Pathophysiological Approach of Myocardial Infarction: A Review

Abstract

Coronary artery disease (CAD) is the primary cause of myocardial infarction (MI), which is defined by a decreased or stopped blood supply to a portion of the heart myocardium, resulting in cardiac cell death. Because CAD robs the heart of oxygen supply, it frequently presents as silently or with symptoms like radiating chest pain to the shoulder, arm, neck, or jaw. Elevated cardiac troponins and ECG alterations are involved in the diagnosis. MI is caused by prolonged blockage of a major coronary artery; collateral circulation, hemodynamics, and residual blood flow all affect the size of the infarct. Atherosclerosis, thrombosis, and plaque erosion are the primary causes of ST-elevation MI (STEMI) and non-ST-elevation MI (NSTEMI). Male pattern baldness, advancing age, a family history of the condition, high cholesterol, smoking, hypertension, diabetes, obesity, and stress are risk factors for MI. Aortic dissection, drug misuse, and anomalies in the heart are further causes. Anaerobic respiration and lactate buildup are the results of tissue oxygen deprivation, which starts both reversible and irreversible phases of Myocardial infarction.
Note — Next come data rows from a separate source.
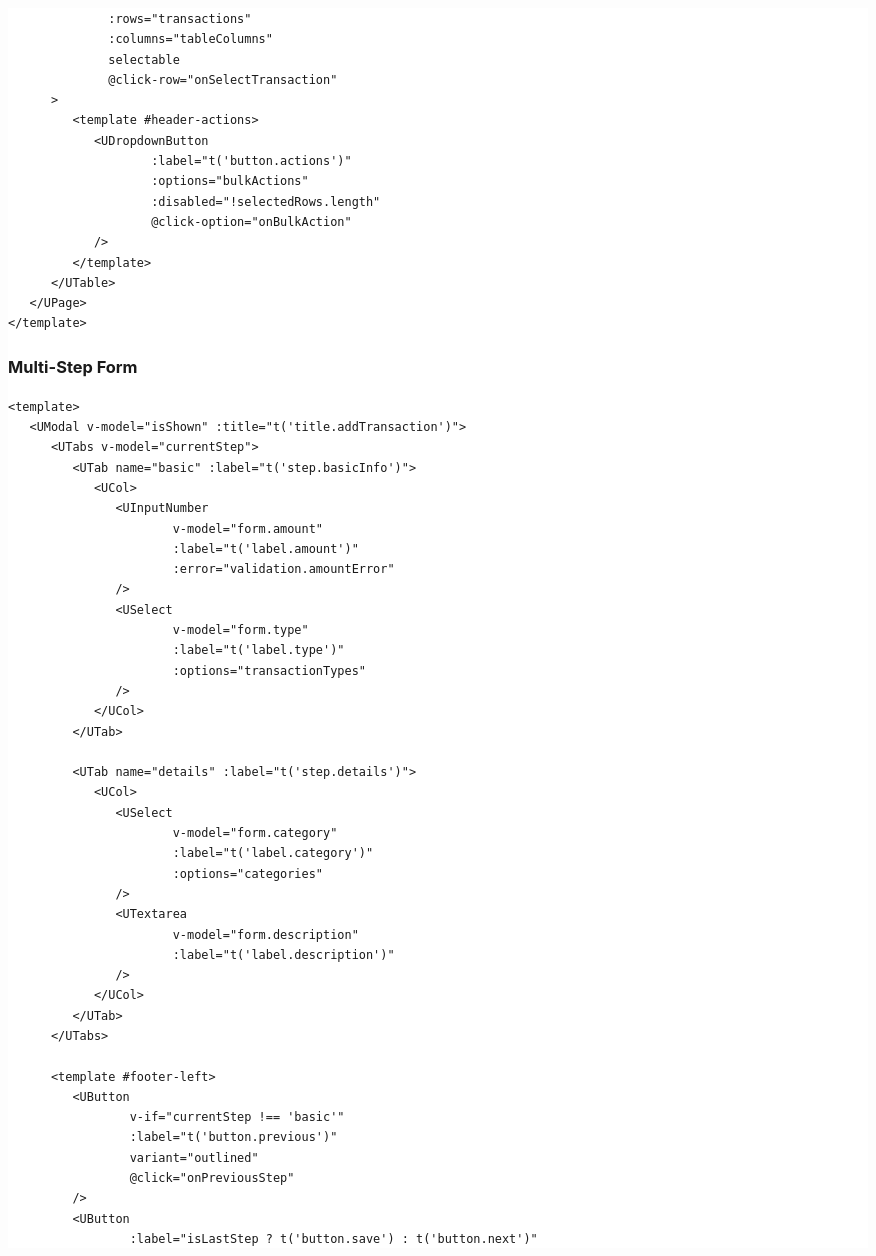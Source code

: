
 ```vue
              :rows="transactions"
              :columns="tableColumns"
              selectable
              @click-row="onSelectTransaction"
      >
         <template #header-actions>
            <UDropdownButton
                    :label="t('button.actions')"
                    :options="bulkActions"
                    :disabled="!selectedRows.length"
                    @click-option="onBulkAction"
            />
         </template>
      </UTable>
   </UPage>
</template>
```

### Multi-Step Form

```vue
<template>
   <UModal v-model="isShown" :title="t('title.addTransaction')">
      <UTabs v-model="currentStep">
         <UTab name="basic" :label="t('step.basicInfo')">
            <UCol>
               <UInputNumber
                       v-model="form.amount"
                       :label="t('label.amount')"
                       :error="validation.amountError"
               />
               <USelect
                       v-model="form.type"
                       :label="t('label.type')"
                       :options="transactionTypes"
               />
            </UCol>
         </UTab>

         <UTab name="details" :label="t('step.details')">
            <UCol>
               <USelect
                       v-model="form.category"
                       :label="t('label.category')"
                       :options="categories"
               />
               <UTextarea
                       v-model="form.description"
                       :label="t('label.description')"
               />
            </UCol>
         </UTab>
      </UTabs>

      <template #footer-left>
         <UButton
                 v-if="currentStep !== 'basic'"
                 :label="t('button.previous')"
                 variant="outlined"
                 @click="onPreviousStep"
         />
         <UButton
                 :label="isLastStep ? t('button.save') : t('button.next')"
```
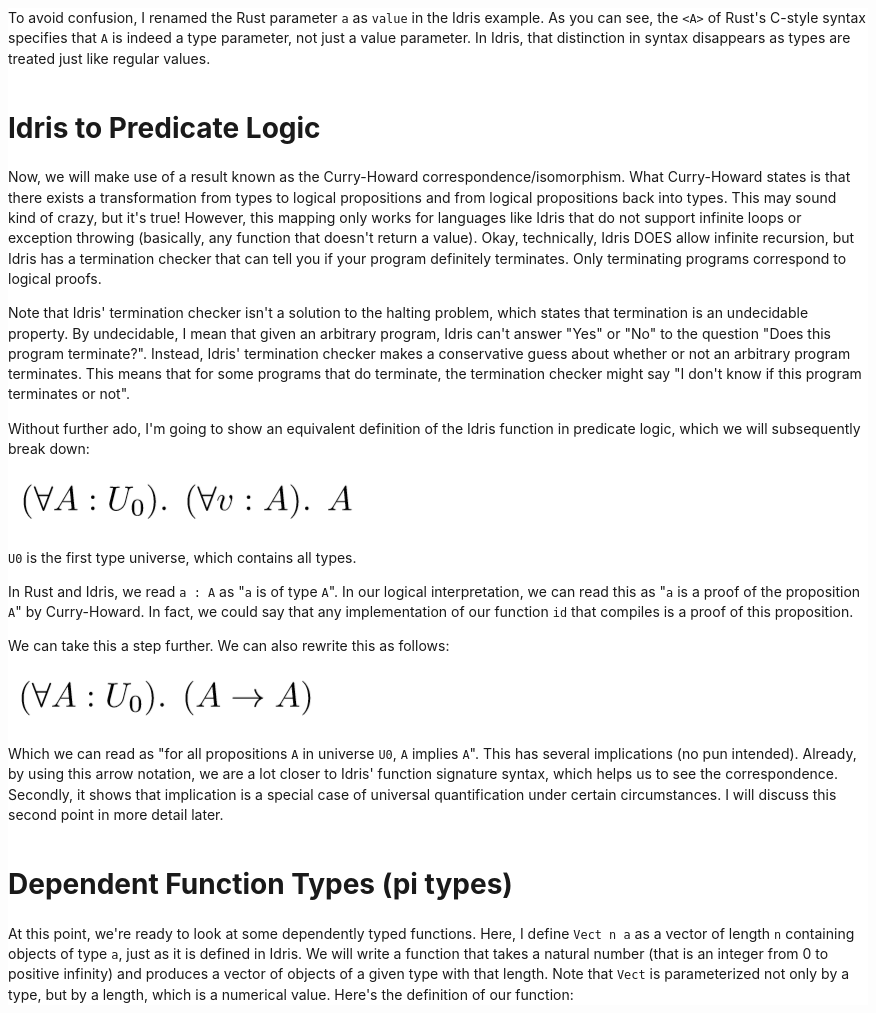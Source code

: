 To avoid confusion, I renamed the Rust parameter `a` as `value` in the Idris example. As you can see, the `<A>` of Rust's C-style syntax specifies that `A` is indeed a type parameter, not just a value parameter. In Idris, that distinction in syntax disappears as types are treated just like regular values.

# Idris to Predicate Logic

Now, we will make use of a result known as the Curry-Howard correspondence/isomorphism. What Curry-Howard states is that there exists a transformation from types to logical propositions and from logical propositions back into types. This may sound kind of crazy, but it's true! However, this mapping only works for languages like Idris that do not support infinite loops or exception throwing (basically, any function that doesn't return a value). Okay, technically, Idris DOES allow infinite recursion, but Idris has a termination checker that can tell you if your program definitely terminates. Only terminating programs correspond to logical proofs.

Note that Idris' termination checker isn't a solution to the halting problem, which states that termination is an undecidable property. By undecidable, I mean that given an arbitrary program, Idris can't answer "Yes" or "No" to the question "Does this program terminate?". Instead, Idris' termination checker makes a conservative guess about whether or not an arbitrary program terminates. This means that for some programs that do terminate, the termination checker might say "I don't know if this program terminates or not".

Without further ado, I'm going to show an equivalent definition of the Idris function in predicate logic, which we will subsequently break down:

![Formula1](/Assets/PiTypes/Formula1.PNG)

`U0` is the first type universe, which contains all types.

In Rust and Idris, we read `a : A` as "`a` is of type `A`". In our logical interpretation, we can read this as "`a` is a proof of the proposition `A`" by Curry-Howard. In fact, we could say that any implementation of our function `id` that compiles is a proof of this proposition.

We can take this a step further. We can also rewrite this as follows:

![Formula2](/Assets/PiTypes/Formula2.PNG)

Which we can read as "for all propositions `A` in universe `U0`, `A` implies `A`". This has several implications (no pun intended). Already, by using this arrow notation, we are a lot closer to Idris' function signature syntax, which helps us to see the correspondence. Secondly, it shows that implication is a special case of universal quantification under certain circumstances. I will discuss this second point in more detail later.

# Dependent Function Types (pi types)

At this point, we're ready to look at some dependently typed functions. Here, I define `Vect n a` as a vector of length `n` containing objects of type `a`, just as it is defined in Idris. We will write a function that takes a natural number (that is an integer from 0 to positive infinity) and produces a vector of objects of a given type with that length. Note that `Vect` is parameterized not only by a type, but by a length, which is a numerical value. Here's the definition of our function:
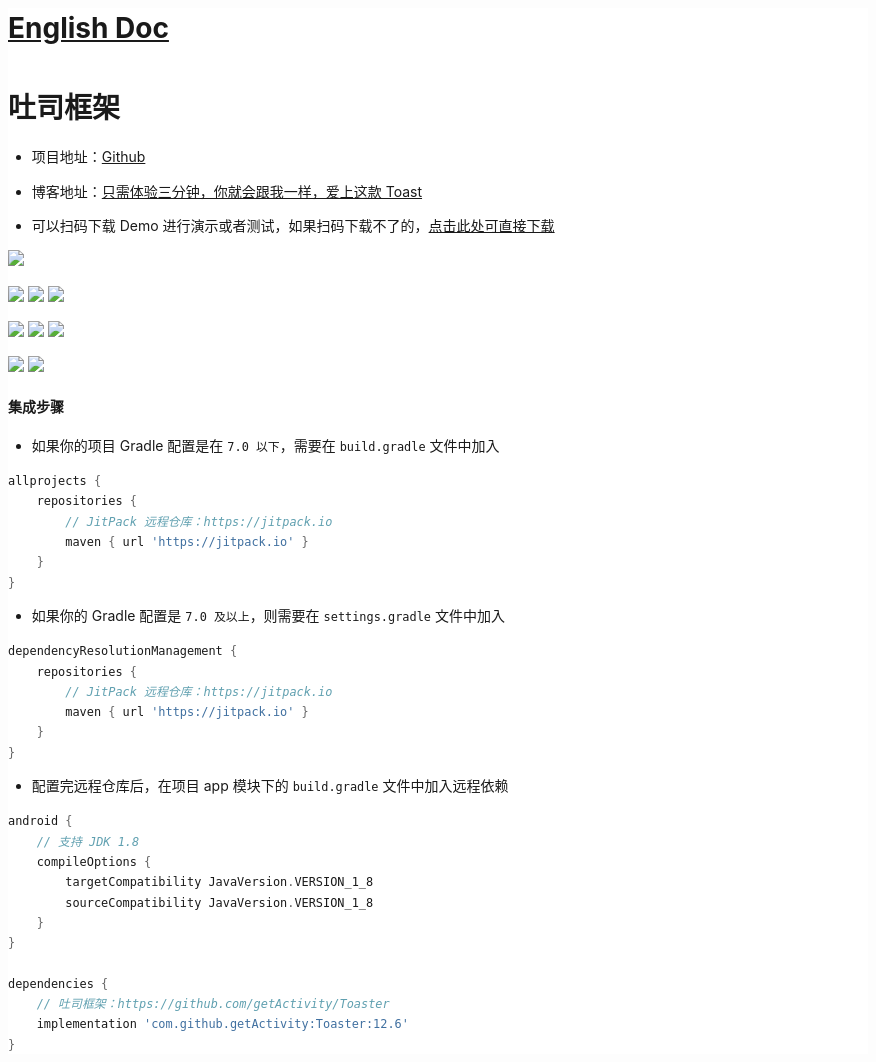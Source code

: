 # [English Doc](README-en.md)

# 吐司框架

* 项目地址：[Github](https://github.com/getActivity/Toaster)

* 博客地址：[只需体验三分钟，你就会跟我一样，爱上这款 Toast](https://www.jianshu.com/p/9b174ee2c571)

* 可以扫码下载 Demo 进行演示或者测试，如果扫码下载不了的，[点击此处可直接下载](https://github.com/getActivity/Toaster/releases/download/12.6/Toaster.apk)

![](picture/zh/download_demo_apk_qr_code.png)

![](picture/zh/demo_toast_activity.jpg) ![](picture/zh/demo_toast_style_white.jpg) ![](picture/zh/demo_toast_style_black.jpg)

![](picture/zh/demo_toast_layout_info.jpg) ![](picture/zh/demo_toast_layout_warn.jpg) ![](picture/zh/demo_toast_layout_success.jpg)

![](picture/zh/demo_toast_layout_error.jpg) ![](picture/zh/demo_toast_layout_custom.jpg)

#### 集成步骤

* 如果你的项目 Gradle 配置是在 `7.0 以下`，需要在 `build.gradle` 文件中加入

```groovy
allprojects {
    repositories {
        // JitPack 远程仓库：https://jitpack.io
        maven { url 'https://jitpack.io' }
    }
}
```

* 如果你的 Gradle 配置是 `7.0 及以上`，则需要在 `settings.gradle` 文件中加入

```groovy
dependencyResolutionManagement {
    repositories {
        // JitPack 远程仓库：https://jitpack.io
        maven { url 'https://jitpack.io' }
    }
}
```

* 配置完远程仓库后，在项目 app 模块下的 `build.gradle` 文件中加入远程依赖

```groovy
android {
    // 支持 JDK 1.8
    compileOptions {
        targetCompatibility JavaVersion.VERSION_1_8
        sourceCompatibility JavaVersion.VERSION_1_8
    }
}

dependencies {
    // 吐司框架：https://github.com/getActivity/Toaster
    implementation 'com.github.getActivity:Toaster:12.6'
}
```
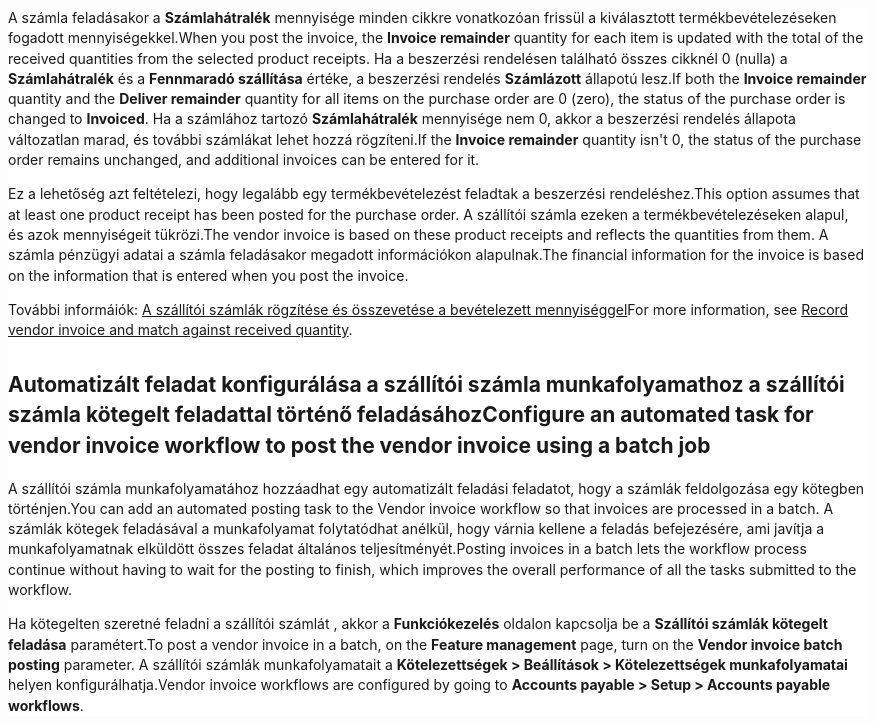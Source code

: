 <span data-ttu-id="aa78b-177">A számla feladásakor a **Számlahátralék** mennyisége minden cikkre vonatkozóan frissül a kiválasztott termékbevételezéseken fogadott mennyiségekkel.</span><span class="sxs-lookup"><span data-stu-id="aa78b-177">When you post the invoice, the **Invoice remainder** quantity for each item is updated with the total of the received quantities from the selected product receipts.</span></span> <span data-ttu-id="aa78b-178">Ha a beszerzési rendelésen található összes cikknél 0 (nulla) a **Számlahátralék** és a **Fennmaradó szállítása** értéke, a beszerzési rendelés **Számlázott** állapotú lesz.</span><span class="sxs-lookup"><span data-stu-id="aa78b-178">If both the **Invoice remainder** quantity and the **Deliver remainder** quantity for all items on the purchase order are 0 (zero), the status of the purchase order is changed to **Invoiced**.</span></span> <span data-ttu-id="aa78b-179">Ha a számlához tartozó **Számlahátralék** mennyisége nem 0, akkor a beszerzési rendelés állapota változatlan marad, és további számlákat lehet hozzá rögzíteni.</span><span class="sxs-lookup"><span data-stu-id="aa78b-179">If the **Invoice remainder** quantity isn't 0, the status of the purchase order remains unchanged, and additional invoices can be entered for it.</span></span>

<span data-ttu-id="aa78b-180">Ez a lehetőség azt feltételezi, hogy legalább egy termékbevételezést feladtak a beszerzési rendeléshez.</span><span class="sxs-lookup"><span data-stu-id="aa78b-180">This option assumes that at least one product receipt has been posted for the purchase order.</span></span> <span data-ttu-id="aa78b-181">A szállítói számla ezeken a termékbevételezéseken alapul, és azok mennyiségeit tükrözi.</span><span class="sxs-lookup"><span data-stu-id="aa78b-181">The vendor invoice is based on these product receipts and reflects the quantities from them.</span></span> <span data-ttu-id="aa78b-182">A számla pénzügyi adatai a számla feladásakor megadott információkon alapulnak.</span><span class="sxs-lookup"><span data-stu-id="aa78b-182">The financial information for the invoice is based on the information that is entered when you post the invoice.</span></span>

<span data-ttu-id="aa78b-183">További informáiók: [A szállítói számlák rögzítése és összevetése a bevételezett mennyiséggel](../accounts-payable/tasks/record-vendor-invoice-match-against-received-quantity.md)</span><span class="sxs-lookup"><span data-stu-id="aa78b-183">For more information, see [Record vendor invoice and match against received quantity](../accounts-payable/tasks/record-vendor-invoice-match-against-received-quantity.md).</span></span>

## <a name="configure-an-automated-task-for-vendor-invoice-workflow-to-post-the-vendor-invoice-using-a-batch-job"></a><span data-ttu-id="aa78b-184">Automatizált feladat konfigurálása a szállítói számla munkafolyamathoz a szállítói számla kötegelt feladattal történő feladásához</span><span class="sxs-lookup"><span data-stu-id="aa78b-184">Configure an automated task for vendor invoice workflow to post the vendor invoice using a batch job</span></span>

<span data-ttu-id="aa78b-185">A szállítói számla munkafolyamatához hozzáadhat egy automatizált feladási feladatot, hogy a számlák feldolgozása egy kötegben történjen.</span><span class="sxs-lookup"><span data-stu-id="aa78b-185">You can add an automated posting task to the Vendor invoice workflow so that invoices are processed in a batch.</span></span> <span data-ttu-id="aa78b-186">A számlák kötegek feladásával a munkafolyamat folytatódhat anélkül, hogy várnia kellene a feladás befejezésére, ami javítja a munkafolyamatnak elküldött összes feladat általános teljesítményét.</span><span class="sxs-lookup"><span data-stu-id="aa78b-186">Posting invoices in a batch lets the workflow process continue without having to wait for the posting to finish, which improves the overall performance of all the tasks submitted to the workflow.</span></span>

<span data-ttu-id="aa78b-187">Ha kötegelten szeretné feladni a szállítói számlát , akkor a **Funkciókezelés** oldalon kapcsolja be a **Szállítói számlák kötegelt feladása** paramétert.</span><span class="sxs-lookup"><span data-stu-id="aa78b-187">To post a vendor invoice in a batch, on the **Feature management** page, turn on the **Vendor invoice batch posting** parameter.</span></span> <span data-ttu-id="aa78b-188">A szállítói számlák munkafolyamatait a **Kötelezettségek > Beállítások > Kötelezettségek munkafolyamatai** helyen konfigurálhatja.</span><span class="sxs-lookup"><span data-stu-id="aa78b-188">Vendor invoice workflows are configured by going to **Accounts payable > Setup > Accounts payable workflows**.</span></span>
Oxidative stress and endothelial dysfunction, in conjunction with inflammation and susceptible plaques, worsen the development of MI. Significant MI risks are highlighted by epidemiological research on smoking, obesity, diabetes, hypertension, and socioeconomic variables. Other factors include family history and genetic predisposition. Given that MI continues to be a major cause of morbidity and death worldwide, an understanding of its pathophysiology and risk factors is essential for both prevention and intervention. To lessen the effects of this terrible illness, effective strategies require prompt intervention and thorough risk factor control.